3. Remove the dough from the bowl, lightly grease it, then place the dough back in the bowl and spray the top with nonstick spray. Cover with a towel and let rise in a warm place for 1-2 hours or until doubled. (In the summer, my laundry room stays hot so I let dough rise in there. When it’s cool or I’m in a time pinch, I turn my oven to the lowest setting -170°- let it preheat, then turn it off and set the timer for 5 minutes. After 5 minutes, I put my bowl of dough in the oven on top of a cookie sheet. Usually this makes it double in 30-45 minutes.)
For the sauce:
4. Heat oil in a saucepan over medium-low until hot. Add garlic and saute for about 1 minute or until fragrant. Add spices and stir until combined. Add tomato sauce, paste, and water. Bring to a boil and then reduce heat to a simmer. Simmer, covered, for 30 minutes – 1 hour. (If you don’t have this much time, that’s fine. I’ve used mine after only 5 minutes of simmering. It just tastes better the longer it’s simmered.)
To assemble the pizza:
5. (I highly recommend using a pizza stone for “crustiness”). Place your pizza stone in the oven and preheat oven to 500°. You want your pizza stone to gradually warm up with the oven and be HOT when you put your pizza on it. This helps the texture of the crust. If you have a little more time, leave the stone in the preheated oven for at least 10 minutes before baking your pizza to make sure it’s hot.

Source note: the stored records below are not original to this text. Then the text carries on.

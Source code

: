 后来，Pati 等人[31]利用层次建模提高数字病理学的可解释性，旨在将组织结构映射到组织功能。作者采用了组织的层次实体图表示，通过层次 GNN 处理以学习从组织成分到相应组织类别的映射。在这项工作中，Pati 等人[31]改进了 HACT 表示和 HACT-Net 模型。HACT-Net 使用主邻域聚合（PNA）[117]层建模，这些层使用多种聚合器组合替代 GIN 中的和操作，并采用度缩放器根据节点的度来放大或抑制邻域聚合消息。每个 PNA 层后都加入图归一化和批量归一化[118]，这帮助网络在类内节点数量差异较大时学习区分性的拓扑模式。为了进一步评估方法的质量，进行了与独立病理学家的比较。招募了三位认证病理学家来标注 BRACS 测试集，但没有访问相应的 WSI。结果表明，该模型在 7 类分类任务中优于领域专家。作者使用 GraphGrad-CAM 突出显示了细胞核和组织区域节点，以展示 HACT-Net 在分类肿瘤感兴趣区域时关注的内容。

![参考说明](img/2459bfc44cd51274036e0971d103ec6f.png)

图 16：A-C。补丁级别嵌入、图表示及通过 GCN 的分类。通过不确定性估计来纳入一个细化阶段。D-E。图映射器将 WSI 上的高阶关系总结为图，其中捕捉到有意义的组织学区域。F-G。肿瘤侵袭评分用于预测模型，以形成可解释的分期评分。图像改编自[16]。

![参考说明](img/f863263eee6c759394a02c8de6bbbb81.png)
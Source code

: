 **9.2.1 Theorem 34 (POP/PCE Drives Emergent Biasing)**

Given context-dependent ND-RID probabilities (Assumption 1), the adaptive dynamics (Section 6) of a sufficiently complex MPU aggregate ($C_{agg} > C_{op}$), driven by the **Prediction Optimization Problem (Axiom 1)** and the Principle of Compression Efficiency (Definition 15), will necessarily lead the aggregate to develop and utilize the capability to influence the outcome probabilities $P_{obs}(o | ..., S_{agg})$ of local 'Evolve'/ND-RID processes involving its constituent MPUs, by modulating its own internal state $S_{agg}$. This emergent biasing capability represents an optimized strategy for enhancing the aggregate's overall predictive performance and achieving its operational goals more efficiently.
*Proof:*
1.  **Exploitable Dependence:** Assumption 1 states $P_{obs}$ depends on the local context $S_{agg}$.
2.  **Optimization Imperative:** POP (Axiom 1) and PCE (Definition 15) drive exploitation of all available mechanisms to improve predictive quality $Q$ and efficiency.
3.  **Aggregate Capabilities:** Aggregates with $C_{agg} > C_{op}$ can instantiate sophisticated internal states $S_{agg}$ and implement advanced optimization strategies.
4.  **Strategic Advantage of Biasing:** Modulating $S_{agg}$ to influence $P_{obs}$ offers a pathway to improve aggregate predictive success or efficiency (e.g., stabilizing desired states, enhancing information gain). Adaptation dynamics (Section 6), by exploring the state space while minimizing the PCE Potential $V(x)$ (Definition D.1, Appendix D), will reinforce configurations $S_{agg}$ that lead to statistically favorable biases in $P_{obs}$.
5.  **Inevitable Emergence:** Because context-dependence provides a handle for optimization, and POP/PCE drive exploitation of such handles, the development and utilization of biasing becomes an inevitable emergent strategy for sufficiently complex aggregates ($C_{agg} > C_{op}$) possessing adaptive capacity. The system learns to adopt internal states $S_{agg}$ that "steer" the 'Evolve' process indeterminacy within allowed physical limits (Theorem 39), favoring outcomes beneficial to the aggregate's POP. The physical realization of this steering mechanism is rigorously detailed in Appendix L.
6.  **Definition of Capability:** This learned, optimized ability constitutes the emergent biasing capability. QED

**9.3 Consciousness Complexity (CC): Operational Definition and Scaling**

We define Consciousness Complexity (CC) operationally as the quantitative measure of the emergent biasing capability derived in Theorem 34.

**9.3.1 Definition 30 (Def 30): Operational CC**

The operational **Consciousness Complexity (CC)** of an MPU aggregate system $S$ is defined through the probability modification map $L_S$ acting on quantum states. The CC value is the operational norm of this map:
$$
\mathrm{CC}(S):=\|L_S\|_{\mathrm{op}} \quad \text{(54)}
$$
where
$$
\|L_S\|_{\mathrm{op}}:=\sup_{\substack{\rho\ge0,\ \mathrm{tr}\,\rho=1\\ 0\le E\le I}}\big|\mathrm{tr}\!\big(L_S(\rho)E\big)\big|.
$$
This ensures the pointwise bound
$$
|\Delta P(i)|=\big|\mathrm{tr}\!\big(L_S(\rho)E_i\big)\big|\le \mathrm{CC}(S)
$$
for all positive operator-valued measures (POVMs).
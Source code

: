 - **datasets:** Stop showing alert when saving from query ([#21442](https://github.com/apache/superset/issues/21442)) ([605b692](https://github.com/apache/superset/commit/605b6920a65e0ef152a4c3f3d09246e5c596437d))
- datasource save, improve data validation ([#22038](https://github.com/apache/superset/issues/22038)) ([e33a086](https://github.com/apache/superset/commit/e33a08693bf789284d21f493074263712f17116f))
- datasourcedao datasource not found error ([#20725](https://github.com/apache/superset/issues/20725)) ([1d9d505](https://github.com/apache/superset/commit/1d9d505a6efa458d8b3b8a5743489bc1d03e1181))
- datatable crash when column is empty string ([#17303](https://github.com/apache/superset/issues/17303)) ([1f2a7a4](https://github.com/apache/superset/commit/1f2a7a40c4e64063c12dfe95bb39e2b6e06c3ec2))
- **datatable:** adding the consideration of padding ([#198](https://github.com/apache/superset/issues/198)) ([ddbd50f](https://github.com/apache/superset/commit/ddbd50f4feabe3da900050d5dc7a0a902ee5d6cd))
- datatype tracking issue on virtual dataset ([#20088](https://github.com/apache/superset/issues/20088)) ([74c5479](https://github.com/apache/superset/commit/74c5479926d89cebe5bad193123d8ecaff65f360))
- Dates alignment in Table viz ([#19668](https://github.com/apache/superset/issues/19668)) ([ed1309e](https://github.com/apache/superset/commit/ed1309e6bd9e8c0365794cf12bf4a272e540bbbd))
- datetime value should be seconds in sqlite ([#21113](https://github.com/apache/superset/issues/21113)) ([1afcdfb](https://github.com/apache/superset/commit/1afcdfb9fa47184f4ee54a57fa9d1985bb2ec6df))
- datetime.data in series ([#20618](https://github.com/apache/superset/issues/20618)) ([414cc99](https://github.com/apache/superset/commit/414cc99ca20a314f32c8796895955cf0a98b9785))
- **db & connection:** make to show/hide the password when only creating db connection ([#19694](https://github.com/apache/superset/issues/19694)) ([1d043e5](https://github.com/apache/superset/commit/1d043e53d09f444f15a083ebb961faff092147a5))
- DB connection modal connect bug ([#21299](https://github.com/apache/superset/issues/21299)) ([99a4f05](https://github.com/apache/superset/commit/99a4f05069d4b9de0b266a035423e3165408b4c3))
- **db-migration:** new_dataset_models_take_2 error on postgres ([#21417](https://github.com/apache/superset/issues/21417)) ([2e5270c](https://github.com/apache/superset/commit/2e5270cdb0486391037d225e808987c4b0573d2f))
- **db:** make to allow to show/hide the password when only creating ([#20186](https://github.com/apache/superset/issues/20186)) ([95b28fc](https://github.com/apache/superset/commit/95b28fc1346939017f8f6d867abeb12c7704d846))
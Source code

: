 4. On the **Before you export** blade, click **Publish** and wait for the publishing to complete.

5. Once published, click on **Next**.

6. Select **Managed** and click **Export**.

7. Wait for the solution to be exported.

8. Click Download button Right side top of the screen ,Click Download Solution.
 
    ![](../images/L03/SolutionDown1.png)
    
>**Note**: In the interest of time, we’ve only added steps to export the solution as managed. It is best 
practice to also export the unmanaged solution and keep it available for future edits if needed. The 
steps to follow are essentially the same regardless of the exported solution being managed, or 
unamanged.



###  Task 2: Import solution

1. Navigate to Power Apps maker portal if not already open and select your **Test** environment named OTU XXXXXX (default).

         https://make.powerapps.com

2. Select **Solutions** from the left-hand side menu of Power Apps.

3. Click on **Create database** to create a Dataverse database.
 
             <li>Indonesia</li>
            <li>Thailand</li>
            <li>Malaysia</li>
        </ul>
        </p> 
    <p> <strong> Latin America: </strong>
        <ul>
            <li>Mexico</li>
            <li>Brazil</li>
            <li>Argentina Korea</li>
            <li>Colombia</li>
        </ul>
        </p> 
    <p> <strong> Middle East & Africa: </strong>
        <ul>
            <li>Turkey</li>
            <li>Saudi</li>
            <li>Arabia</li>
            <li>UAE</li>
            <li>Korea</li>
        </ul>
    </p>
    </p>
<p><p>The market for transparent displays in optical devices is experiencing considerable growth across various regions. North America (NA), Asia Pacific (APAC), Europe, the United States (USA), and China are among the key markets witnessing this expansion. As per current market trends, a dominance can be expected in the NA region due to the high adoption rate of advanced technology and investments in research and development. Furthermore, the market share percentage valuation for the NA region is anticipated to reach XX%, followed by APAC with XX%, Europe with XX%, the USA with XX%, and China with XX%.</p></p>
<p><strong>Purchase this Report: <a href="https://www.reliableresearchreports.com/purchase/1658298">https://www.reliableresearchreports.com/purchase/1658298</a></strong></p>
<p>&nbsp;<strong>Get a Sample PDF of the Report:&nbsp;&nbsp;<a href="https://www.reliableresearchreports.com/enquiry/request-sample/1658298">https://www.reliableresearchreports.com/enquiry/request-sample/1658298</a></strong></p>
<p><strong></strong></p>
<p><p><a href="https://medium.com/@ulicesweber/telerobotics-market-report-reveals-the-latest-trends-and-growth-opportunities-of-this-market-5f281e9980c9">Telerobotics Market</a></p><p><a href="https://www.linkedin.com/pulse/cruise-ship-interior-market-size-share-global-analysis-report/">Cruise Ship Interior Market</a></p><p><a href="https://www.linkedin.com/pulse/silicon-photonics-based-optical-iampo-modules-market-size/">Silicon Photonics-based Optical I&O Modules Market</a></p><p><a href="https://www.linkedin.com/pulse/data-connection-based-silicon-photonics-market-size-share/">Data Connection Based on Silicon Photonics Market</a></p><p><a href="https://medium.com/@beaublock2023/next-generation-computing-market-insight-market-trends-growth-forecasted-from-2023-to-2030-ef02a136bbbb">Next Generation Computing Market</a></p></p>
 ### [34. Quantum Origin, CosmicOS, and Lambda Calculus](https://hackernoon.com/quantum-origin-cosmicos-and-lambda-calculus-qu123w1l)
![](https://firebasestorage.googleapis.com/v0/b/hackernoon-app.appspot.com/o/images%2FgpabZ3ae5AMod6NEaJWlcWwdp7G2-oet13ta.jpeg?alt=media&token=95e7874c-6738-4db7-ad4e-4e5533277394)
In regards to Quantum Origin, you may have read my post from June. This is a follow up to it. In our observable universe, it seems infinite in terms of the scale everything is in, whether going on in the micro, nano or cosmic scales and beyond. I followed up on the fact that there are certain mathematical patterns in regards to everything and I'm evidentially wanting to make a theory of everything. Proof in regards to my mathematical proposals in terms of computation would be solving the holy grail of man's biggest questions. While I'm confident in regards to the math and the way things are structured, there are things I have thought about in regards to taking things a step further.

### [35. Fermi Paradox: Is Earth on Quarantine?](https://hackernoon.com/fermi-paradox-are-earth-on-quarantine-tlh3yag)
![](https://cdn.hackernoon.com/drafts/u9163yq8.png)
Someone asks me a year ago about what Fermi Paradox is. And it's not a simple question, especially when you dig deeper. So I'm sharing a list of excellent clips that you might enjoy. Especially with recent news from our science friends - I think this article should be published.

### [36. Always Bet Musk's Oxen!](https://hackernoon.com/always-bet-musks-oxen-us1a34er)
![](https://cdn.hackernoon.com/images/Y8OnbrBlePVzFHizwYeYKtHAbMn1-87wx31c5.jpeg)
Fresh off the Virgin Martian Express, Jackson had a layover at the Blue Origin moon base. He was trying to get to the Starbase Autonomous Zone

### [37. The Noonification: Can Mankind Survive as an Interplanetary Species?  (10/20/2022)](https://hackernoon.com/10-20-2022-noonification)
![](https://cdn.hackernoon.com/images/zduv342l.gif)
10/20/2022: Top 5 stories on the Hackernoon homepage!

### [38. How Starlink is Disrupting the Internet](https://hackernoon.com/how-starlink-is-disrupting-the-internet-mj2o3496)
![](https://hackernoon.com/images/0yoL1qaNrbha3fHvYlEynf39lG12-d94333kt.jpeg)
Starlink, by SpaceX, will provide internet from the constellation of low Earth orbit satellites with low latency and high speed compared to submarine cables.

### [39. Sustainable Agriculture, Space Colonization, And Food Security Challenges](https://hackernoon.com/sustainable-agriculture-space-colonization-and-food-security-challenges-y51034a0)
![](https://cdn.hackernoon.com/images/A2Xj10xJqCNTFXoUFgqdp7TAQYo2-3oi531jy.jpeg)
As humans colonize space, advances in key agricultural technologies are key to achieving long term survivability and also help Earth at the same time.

6. Meanwhile, once the dough has risen, liberally flour a cutting board and roll out dough in a circle (or square, or hexagon, or whatever). I try to get mine fairly thin because otherwise it will be super thick. Transfer dough to a piece of parchment paper the same size as your pizza stone. (You may need to roll it out again a bit.)
7. Top dough with pizza sauce, leaving about 1 inch free around the edges for the crust. I usually use 1/2- 3/4 cup of sauce, but it all depends on how much you like sauce! Add spinach, artichoke, basil, mushrooms, and tomato. Top liberally with mozzarella cheese.
8. Transfer pizza to stone and bake in a preheated oven for 8-10 minutes. (I just use the parchment paper and slide my pizza off the cutting board and onto the hot stone.)